Człowiek-mucha

Wiele tysięcy mieszkańców Nowego Jorku zebrało się pod budynkiem sklepu Woolwortha, będącego w 1920 roku najwyższą budowlą na świecie, aby z zapartym tchem śledzić niewielką sylwetkę mężczyzny wspinającego się po elewacji na szczyt budowli.

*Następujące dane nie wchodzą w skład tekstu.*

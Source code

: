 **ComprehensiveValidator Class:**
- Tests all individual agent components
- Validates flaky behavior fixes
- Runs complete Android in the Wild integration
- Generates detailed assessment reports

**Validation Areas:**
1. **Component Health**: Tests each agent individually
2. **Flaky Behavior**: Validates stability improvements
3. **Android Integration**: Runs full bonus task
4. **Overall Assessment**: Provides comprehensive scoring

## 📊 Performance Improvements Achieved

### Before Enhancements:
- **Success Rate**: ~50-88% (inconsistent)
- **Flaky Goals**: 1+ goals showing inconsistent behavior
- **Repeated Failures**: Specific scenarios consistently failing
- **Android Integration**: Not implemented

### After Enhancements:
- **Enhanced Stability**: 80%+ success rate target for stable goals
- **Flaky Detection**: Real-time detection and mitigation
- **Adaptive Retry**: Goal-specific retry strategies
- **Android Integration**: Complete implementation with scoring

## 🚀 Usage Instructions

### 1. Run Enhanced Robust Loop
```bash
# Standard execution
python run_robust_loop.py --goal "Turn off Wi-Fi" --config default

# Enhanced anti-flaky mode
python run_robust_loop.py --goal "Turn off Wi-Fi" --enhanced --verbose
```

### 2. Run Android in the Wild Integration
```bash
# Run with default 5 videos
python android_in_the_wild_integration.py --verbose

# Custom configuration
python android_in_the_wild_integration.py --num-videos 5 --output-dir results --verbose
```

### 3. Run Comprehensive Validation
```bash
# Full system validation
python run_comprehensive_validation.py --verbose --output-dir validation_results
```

Dotarł do trzydziestego piętra i miał jeszcze do przebycia następnych dwadzieścia siedem, kiedy nagle w oknie stanął policjant. George Gibson Polley został aresztowany za wspinanie się bez oficjalnego pozwolenia! Polley zdobył szczyt dwóch tysięcy budynków w Stanach Zjednoczonych, bez najmniejszego potknięcia czy upadku. Był znany pod przezwiskiem „człowiek-mucha”. Często wielkie firmy zatrudniały go, aby uświetnił ceremonię otwarcia nowego sklepu. Dostawał za taki wyczyn wynagrodzenie wysokości dwustu dolarów, co w owych czasach było stawką iście królewską. Swoje zdolności odkrył w dzieciństwie. Kiedyś jako chłopiec grał w baseball w Richmond, w stanie Virginia, i wybił piłkę na dach sześciopiętrowego domu. Ponieważ chłopcy nie mieli innej piłki, George zręcznie wspiął się na dach budynku, aby ją odzyskać. W 1910 roku przeniósł się wraz z rodziną do Chicago i zaczął pracować jako roznosiciel gazet.